Cluda Driver Has Been Proposed For Mesa, Allowing You To Implement OpenCL On Top Of NVIDIA CUDA

Carol Herbst (Karol Herbst) from Red Hat, involved in the development of Mesa, the Nouveau driver and the OpenCL open stack, suggested a cluda driver implementing the API for inclusion in Mesa href=”https://docs.mesa3d.org/gallium/index.html”>Galliumon top of the CUDA API provided by the proprietary NVIDIA driver. Gallium is used in Mesa to abstract driver development and implement driver-specific software interfaces that are not specific to individual hardware devices. In the context of cluda, computing-related interfaces are implemented that are sufficient to implement the OpenCL specification on top of CUDA.
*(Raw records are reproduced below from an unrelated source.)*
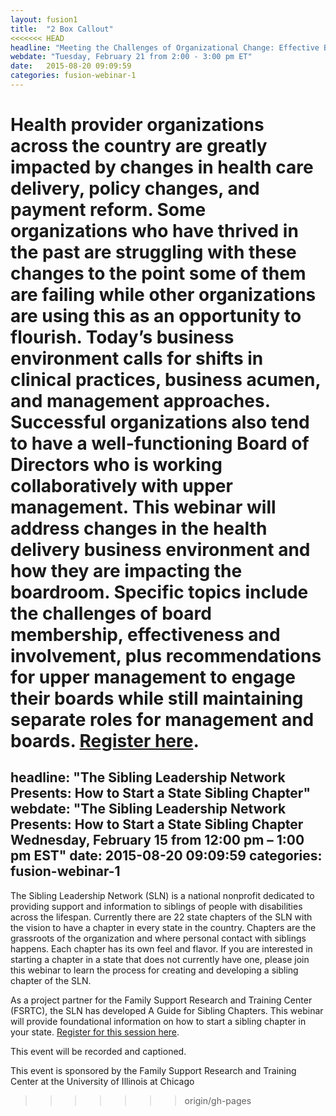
 ```yaml
---
layout: fusion1
title:  "2 Box Callout"
<<<<<<< HEAD
headline: "Meeting the Challenges of Organizational Change: Effective Board and Upper Management Relationships"
webdate: "Tuesday, February 21 from 2:00 - 3:00 pm ET"
date:   2015-08-20 09:09:59
categories: fusion-webinar-1
---
```

Health provider organizations across the country are greatly impacted by changes in health care delivery, policy changes, and payment reform. Some organizations who have thrived in the past are struggling with these changes to the point some of them are failing while other organizations are using this as an opportunity to flourish. Today’s business environment calls for shifts in clinical practices, business acumen, and management approaches. Successful organizations also tend to have a well-functioning Board of Directors who is working collaboratively with upper management. This webinar will address changes in the health delivery business environment and how they are impacting the boardroom. Specific topics include the challenges of board membership, effectiveness and involvement, plus recommendations for upper management to engage their boards while still maintaining separate roles for management and boards. <a href="http://go.reliaslearning.com/WBN2017-02-21MeetingtheChallengeofOrganizationalChange_RegistrationPage.html?mkt_tok=eyJpIjoiTURVNU0yTTBZekptWm1RNCIsInQiOiJJMFU3OHorUHAxckZWVGIwdTU5eHlrTWlMZXpvVHhxWit2aDVmemFKbkVCTlJLRmVnc0haREFVUlwvRmZxNjdLYUZTejVQZERcL1JUS1R4VFRUajk2bGNwVGNHdXNPWHRuanc4dVNtcXdKUEhCREdIWlwvMTV3M0htK2Y5WTd3TWhyYiJ9">Register here</a>.
=======
headline: "The Sibling Leadership Network Presents: How to Start a State Sibling Chapter"
webdate: "The Sibling Leadership Network Presents: How to Start a State Sibling Chapter Wednesday, February 15 from 12:00 pm – 1:00 pm EST"
date:   2015-08-20 09:09:59
categories: fusion-webinar-1
---
The Sibling Leadership Network (SLN) is a national nonprofit dedicated to providing support and information to siblings of people with disabilities across the lifespan. Currently there are 22 state chapters of the SLN with the vision to have a chapter in every state in the country. Chapters are the grassroots of the organization and where personal contact with siblings happens. Each chapter has its own feel and flavor. If you are interested in starting a chapter in a state that does not currently have one, please join this webinar to learn the process for creating and developing a sibling chapter of the SLN.

As a project partner for the Family Support Research and Training Center (FSRTC), the SLN has developed A Guide for Sibling Chapters. This webinar will provide foundational information on how to start a sibling chapter in your state. <a href="http://bit.ly/2k7KMM4">Register for this session here</a>.

This event will be recorded and captioned.

This event is sponsored by the Family Support Research and Training Center at the University of Illinois at Chicago
>>>>>>> origin/gh-pages
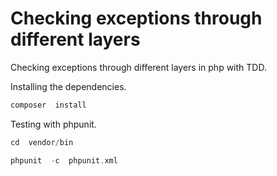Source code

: # Checking   exceptions  through  different layers

Checking   exceptions  through  different layers in php with TDD.

Installing the dependencies.
```php
composer  install
```

Testing  with phpunit.

```php
cd  vendor/bin 

phpunit  -c  phpunit.xml

```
Cluda is expected to help solve problems using OpenCL on top of the proprietary NVIDIA driver. The use of additional binding makes it possible to implement the missing OpenCL extensions that are missing in the NVIDIA stack based on a proprietary driver. cluda uses only the capabilities of the libcuda.so library, which is part of the NVIDIA GPU drivers and is not tied to CUDA runtime. In its current form, the cluda-based OpenCL implementation supports memory operations and allows running compute kernels.
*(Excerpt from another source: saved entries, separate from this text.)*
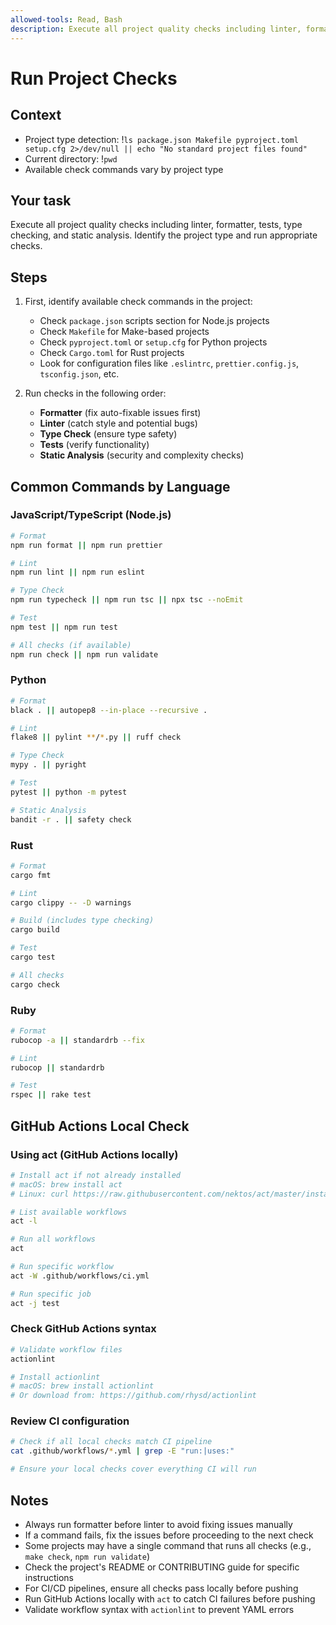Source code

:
 ```yaml
---
allowed-tools: Read, Bash
description: Execute all project quality checks including linter, formatter, tests
---
```


# Run Project Checks

## Context

- Project type detection: !`ls package.json Makefile pyproject.toml setup.cfg 2>/dev/null || echo "No standard project files found"`
- Current directory: !`pwd`
- Available check commands vary by project type

## Your task

Execute all project quality checks including linter, formatter, tests, type checking, and static analysis. Identify the project type and run appropriate checks.

## Steps

1. First, identify available check commands in the project:
   - Check `package.json` scripts section for Node.js projects
   - Check `Makefile` for Make-based projects
   - Check `pyproject.toml` or `setup.cfg` for Python projects
   - Check `Cargo.toml` for Rust projects
   - Look for configuration files like `.eslintrc`, `prettier.config.js`, `tsconfig.json`, etc.

2. Run checks in the following order:
   - **Formatter** (fix auto-fixable issues first)
   - **Linter** (catch style and potential bugs)
   - **Type Check** (ensure type safety)
   - **Tests** (verify functionality)
   - **Static Analysis** (security and complexity checks)

## Common Commands by Language

### JavaScript/TypeScript (Node.js)
```bash
# Format
npm run format || npm run prettier

# Lint
npm run lint || npm run eslint

# Type Check
npm run typecheck || npm run tsc || npx tsc --noEmit

# Test
npm test || npm run test

# All checks (if available)
npm run check || npm run validate
```

### Python
```bash
# Format
black . || autopep8 --in-place --recursive .

# Lint
flake8 || pylint **/*.py || ruff check

# Type Check
mypy . || pyright

# Test
pytest || python -m pytest

# Static Analysis
bandit -r . || safety check
```

### Rust
```bash
# Format
cargo fmt

# Lint
cargo clippy -- -D warnings

# Build (includes type checking)
cargo build

# Test
cargo test

# All checks
cargo check
```

### Ruby
```bash
# Format
rubocop -a || standardrb --fix

# Lint
rubocop || standardrb

# Test
rspec || rake test
```

## GitHub Actions Local Check

### Using act (GitHub Actions locally)
```bash
# Install act if not already installed
# macOS: brew install act
# Linux: curl https://raw.githubusercontent.com/nektos/act/master/install.sh | sudo bash

# List available workflows
act -l

# Run all workflows
act

# Run specific workflow
act -W .github/workflows/ci.yml

# Run specific job
act -j test
```

### Check GitHub Actions syntax
```bash
# Validate workflow files
actionlint

# Install actionlint
# macOS: brew install actionlint
# Or download from: https://github.com/rhysd/actionlint
```

### Review CI configuration
```bash
# Check if all local checks match CI pipeline
cat .github/workflows/*.yml | grep -E "run:|uses:"

# Ensure your local checks cover everything CI will run
```

## Notes

- Always run formatter before linter to avoid fixing issues manually
- If a command fails, fix the issues before proceeding to the next check
- Some projects may have a single command that runs all checks (e.g., `make check`, `npm run validate`)
- Check the project's README or CONTRIBUTING guide for specific instructions
- For CI/CD pipelines, ensure all checks pass locally before pushing
- Run GitHub Actions locally with `act` to catch CI failures before pushing
- Validate workflow syntax with `actionlint` to prevent YAML errors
The cluda- and rusticl-based OpenCL implementation supports the following OpenCL extensions that are not present in the NVIDIA implementation:

  • cl_khr_extended_bit_ops
  • cl_khr_integer_dot_product
  • cl_khr_fp16
  • cl_khr_suggested_local_work_size
  • cl_khr_subgroup_extended_types
  • cl_khr_subgroup_ballot
  • cl_khr_subgroup_clustered_reduce
  • cl_khr_subgroup_non_uniform_arithmetic
  • cl_khr_subgroup_non_uniform_vote
  • cl_khr_subgroup_rotate
  • cl_khr_subgroup_shuffle
  • cl_khr_subgroup_shuffle_relative
  • cl_khr_il_program (Yes, that means SPIR-V support)
  • cl_khr_spirv_linkonce_odr
  • cl_khr_spirv_no_integer_wrap_decoration
  • cl_khr_spirv_queries
  • cl_khr_expect_assume
  • cl_ext_immutable_memory_objects

When measuring performance in the LuxMark 3.1 test suite the OpenCL implementation based on Mesa, cluda and rusticl showed 57702 points, and the implementation based on the NVIDIA stack – 64009 points. The performance drop is due to the overhead of converting the Mesa NIR intermediate representation to CUDA PTX (Parallel Thread Execution). Possible optimizations that could reduce the performance gap include increased use of vectorization and the use of JIT compilation.


/Reports, release notes, official announcements.